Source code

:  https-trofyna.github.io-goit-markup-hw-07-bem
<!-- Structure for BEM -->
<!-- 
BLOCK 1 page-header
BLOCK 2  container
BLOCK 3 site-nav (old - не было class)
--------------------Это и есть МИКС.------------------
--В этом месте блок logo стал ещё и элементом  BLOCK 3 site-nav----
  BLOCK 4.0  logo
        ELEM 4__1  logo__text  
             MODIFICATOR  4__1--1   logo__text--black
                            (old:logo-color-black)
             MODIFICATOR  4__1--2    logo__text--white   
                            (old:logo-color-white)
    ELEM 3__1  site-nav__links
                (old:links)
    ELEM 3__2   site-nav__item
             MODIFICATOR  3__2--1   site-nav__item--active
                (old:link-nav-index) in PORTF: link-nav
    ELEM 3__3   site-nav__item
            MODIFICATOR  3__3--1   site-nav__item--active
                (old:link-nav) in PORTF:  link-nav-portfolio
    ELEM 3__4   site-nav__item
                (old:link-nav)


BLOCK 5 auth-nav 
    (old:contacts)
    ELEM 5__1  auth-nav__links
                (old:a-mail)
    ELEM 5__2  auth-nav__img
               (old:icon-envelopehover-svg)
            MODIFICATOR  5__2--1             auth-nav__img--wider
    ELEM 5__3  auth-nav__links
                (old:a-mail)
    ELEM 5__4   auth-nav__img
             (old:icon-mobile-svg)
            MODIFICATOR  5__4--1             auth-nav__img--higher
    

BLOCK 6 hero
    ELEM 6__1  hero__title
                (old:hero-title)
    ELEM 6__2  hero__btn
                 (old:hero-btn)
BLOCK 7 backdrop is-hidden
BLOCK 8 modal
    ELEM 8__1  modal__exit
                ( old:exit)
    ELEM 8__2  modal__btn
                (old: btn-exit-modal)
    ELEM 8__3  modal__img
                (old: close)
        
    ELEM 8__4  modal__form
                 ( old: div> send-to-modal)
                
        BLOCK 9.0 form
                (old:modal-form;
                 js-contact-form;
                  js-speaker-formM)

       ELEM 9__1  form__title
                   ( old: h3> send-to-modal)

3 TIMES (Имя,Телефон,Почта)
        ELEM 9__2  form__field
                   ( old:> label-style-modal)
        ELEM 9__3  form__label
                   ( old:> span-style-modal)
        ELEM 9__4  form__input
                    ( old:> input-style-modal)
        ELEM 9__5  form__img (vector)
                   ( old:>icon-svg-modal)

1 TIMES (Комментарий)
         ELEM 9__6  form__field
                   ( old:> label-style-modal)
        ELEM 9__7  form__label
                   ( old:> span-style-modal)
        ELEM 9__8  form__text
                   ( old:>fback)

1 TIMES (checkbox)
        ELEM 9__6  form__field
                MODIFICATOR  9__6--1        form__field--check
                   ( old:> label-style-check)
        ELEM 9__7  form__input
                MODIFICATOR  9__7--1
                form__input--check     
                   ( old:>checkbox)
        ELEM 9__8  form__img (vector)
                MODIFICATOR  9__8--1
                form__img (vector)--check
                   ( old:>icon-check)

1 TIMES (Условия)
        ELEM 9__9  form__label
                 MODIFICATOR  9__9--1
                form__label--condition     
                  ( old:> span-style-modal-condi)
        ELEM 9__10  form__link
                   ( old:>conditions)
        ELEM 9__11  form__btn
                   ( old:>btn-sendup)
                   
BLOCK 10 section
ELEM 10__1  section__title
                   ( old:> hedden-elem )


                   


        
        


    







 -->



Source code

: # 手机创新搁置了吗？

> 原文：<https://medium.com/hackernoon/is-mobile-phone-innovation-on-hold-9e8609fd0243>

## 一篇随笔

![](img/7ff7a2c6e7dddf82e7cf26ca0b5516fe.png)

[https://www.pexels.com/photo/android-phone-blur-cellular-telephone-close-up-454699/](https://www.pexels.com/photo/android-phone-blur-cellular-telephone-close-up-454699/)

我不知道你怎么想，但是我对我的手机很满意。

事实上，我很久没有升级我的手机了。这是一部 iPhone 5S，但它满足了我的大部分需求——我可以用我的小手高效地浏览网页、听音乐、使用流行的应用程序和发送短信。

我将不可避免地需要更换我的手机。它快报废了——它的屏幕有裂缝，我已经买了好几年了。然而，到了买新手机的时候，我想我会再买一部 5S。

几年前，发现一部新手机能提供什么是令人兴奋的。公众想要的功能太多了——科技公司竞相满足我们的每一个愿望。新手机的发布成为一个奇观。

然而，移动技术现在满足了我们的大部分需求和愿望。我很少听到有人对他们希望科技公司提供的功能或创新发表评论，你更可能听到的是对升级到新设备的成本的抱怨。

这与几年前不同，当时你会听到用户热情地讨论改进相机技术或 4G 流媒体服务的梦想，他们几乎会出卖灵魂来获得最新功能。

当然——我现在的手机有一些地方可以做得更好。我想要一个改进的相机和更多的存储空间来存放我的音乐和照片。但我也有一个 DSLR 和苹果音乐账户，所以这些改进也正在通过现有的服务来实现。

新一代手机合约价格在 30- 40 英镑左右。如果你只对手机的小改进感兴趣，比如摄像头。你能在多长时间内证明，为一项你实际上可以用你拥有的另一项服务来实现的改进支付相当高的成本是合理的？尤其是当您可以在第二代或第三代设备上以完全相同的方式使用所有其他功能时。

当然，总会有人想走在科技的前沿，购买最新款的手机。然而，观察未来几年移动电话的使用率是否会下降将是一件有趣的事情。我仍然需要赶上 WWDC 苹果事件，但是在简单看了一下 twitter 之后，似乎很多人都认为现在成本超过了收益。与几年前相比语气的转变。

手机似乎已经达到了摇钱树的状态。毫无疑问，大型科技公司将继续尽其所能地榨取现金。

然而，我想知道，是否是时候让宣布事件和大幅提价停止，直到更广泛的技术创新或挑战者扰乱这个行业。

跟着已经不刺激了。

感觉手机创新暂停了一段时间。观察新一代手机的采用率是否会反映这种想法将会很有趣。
-*-
What the exercise asks:
Output the data above in full and exactly.

Answer box:
Source code

:  https-trofyna.github.io-goit-markup-hw-07-bem
<!-- Structure for BEM -->
<!-- 
BLOCK 1 page-header
BLOCK 2  container
BLOCK 3 site-nav (old - не было class)
--------------------Это и есть МИКС.------------------
--В этом месте блок logo стал ещё и элементом  BLOCK 3 site-nav----
  BLOCK 4.0  logo
        ELEM 4__1  logo__text  
             MODIFICATOR  4__1--1   logo__text--black
                            (old:logo-color-black)
             MODIFICATOR  4__1--2    logo__text--white   
                            (old:logo-color-white)
    ELEM 3__1  site-nav__links
                (old:links)
    ELEM 3__2   site-nav__item
             MODIFICATOR  3__2--1   site-nav__item--active
                (old:link-nav-index) in PORTF: link-nav
    ELEM 3__3   site-nav__item
            MODIFICATOR  3__3--1   site-nav__item--active
                (old:link-nav) in PORTF:  link-nav-portfolio
    ELEM 3__4   site-nav__item
                (old:link-nav)


BLOCK 5 auth-nav 
    (old:contacts)
    ELEM 5__1  auth-nav__links
                (old:a-mail)
    ELEM 5__2  auth-nav__img
               (old:icon-envelopehover-svg)
            MODIFICATOR  5__2--1             auth-nav__img--wider
    ELEM 5__3  auth-nav__links
                (old:a-mail)
    ELEM 5__4   auth-nav__img
             (old:icon-mobile-svg)
            MODIFICATOR  5__4--1             auth-nav__img--higher
    

BLOCK 6 hero
    ELEM 6__1  hero__title
                (old:hero-title)
    ELEM 6__2  hero__btn
                 (old:hero-btn)
BLOCK 7 backdrop is-hidden
BLOCK 8 modal
    ELEM 8__1  modal__exit
                ( old:exit)
    ELEM 8__2  modal__btn
                (old: btn-exit-modal)
    ELEM 8__3  modal__img
                (old: close)
        
    ELEM 8__4  modal__form
                 ( old: div> send-to-modal)
                
        BLOCK 9.0 form
                (old:modal-form;
                 js-contact-form;
                  js-speaker-formM)

       ELEM 9__1  form__title
                   ( old: h3> send-to-modal)

3 TIMES (Имя,Телефон,Почта)
        ELEM 9__2  form__field
                   ( old:> label-style-modal)
        ELEM 9__3  form__label
                   ( old:> span-style-modal)
        ELEM 9__4  form__input
                    ( old:> input-style-modal)
        ELEM 9__5  form__img (vector)
                   ( old:>icon-svg-modal)

1 TIMES (Комментарий)
         ELEM 9__6  form__field
                   ( old:> label-style-modal)
        ELEM 9__7  form__label
                   ( old:> span-style-modal)
        ELEM 9__8  form__text
                   ( old:>fback)

1 TIMES (checkbox)
        ELEM 9__6  form__field
                MODIFICATOR  9__6--1        form__field--check
                   ( old:> label-style-check)
        ELEM 9__7  form__input
                MODIFICATOR  9__7--1
                form__input--check     
                   ( old:>checkbox)
        ELEM 9__8  form__img (vector)
                MODIFICATOR  9__8--1
                form__img (vector)--check
                   ( old:>icon-check)

1 TIMES (Условия)
        ELEM 9__9  form__label
                 MODIFICATOR  9__9--1
                form__label--condition     
                  ( old:> span-style-modal-condi)
        ELEM 9__10  form__link
                   ( old:>conditions)
        ELEM 9__11  form__btn
                   ( old:>btn-sendup)
                   
BLOCK 10 section
ELEM 10__1  section__title
                   ( old:> hedden-elem )


                   


        
        


    







 -->



Source code

: # 手机创新搁置了吗？

> 原文：<https://medium.com/hackernoon/is-mobile-phone-innovation-on-hold-9e8609fd0243>

## 一篇随笔

![](img/7ff7a2c6e7dddf82e7cf26ca0b5516fe.png)

[https://www.pexels.com/photo/android-phone-blur-cellular-telephone-close-up-454699/](https://www.pexels.com/photo/android-phone-blur-cellular-telephone-close-up-454699/)

我不知道你怎么想，但是我对我的手机很满意。

事实上，我很久没有升级我的手机了。这是一部 iPhone 5S，但它满足了我的大部分需求——我可以用我的小手高效地浏览网页、听音乐、使用流行的应用程序和发送短信。

我将不可避免地需要更换我的手机。它快报废了——它的屏幕有裂缝，我已经买了好几年了。然而，到了买新手机的时候，我想我会再买一部 5S。

几年前，发现一部新手机能提供什么是令人兴奋的。公众想要的功能太多了——科技公司竞相满足我们的每一个愿望。新手机的发布成为一个奇观。

然而，移动技术现在满足了我们的大部分需求和愿望。我很少听到有人对他们希望科技公司提供的功能或创新发表评论，你更可能听到的是对升级到新设备的成本的抱怨。

这与几年前不同，当时你会听到用户热情地讨论改进相机技术或 4G 流媒体服务的梦想，他们几乎会出卖灵魂来获得最新功能。

当然——我现在的手机有一些地方可以做得更好。我想要一个改进的相机和更多的存储空间来存放我的音乐和照片。但我也有一个 DSLR 和苹果音乐账户，所以这些改进也正在通过现有的服务来实现。

新一代手机合约价格在 30- 40 英镑左右。如果你只对手机的小改进感兴趣，比如摄像头。你能在多长时间内证明，为一项你实际上可以用你拥有的另一项服务来实现的改进支付相当高的成本是合理的？尤其是当您可以在第二代或第三代设备上以完全相同的方式使用所有其他功能时。

当然，总会有人想走在科技的前沿，购买最新款的手机。然而，观察未来几年移动电话的使用率是否会下降将是一件有趣的事情。我仍然需要赶上 WWDC 苹果事件，但是在简单看了一下 twitter 之后，似乎很多人都认为现在成本超过了收益。与几年前相比语气的转变。

手机似乎已经达到了摇钱树的状态。毫无疑问，大型科技公司将继续尽其所能地榨取现金。

然而，我想知道，是否是时候让宣布事件和大幅提价停止，直到更广泛的技术创新或挑战者扰乱这个行业。

跟着已经不刺激了。

感觉手机创新暂停了一段时间。观察新一代手机的采用率是否会反映这种想法将会很有趣。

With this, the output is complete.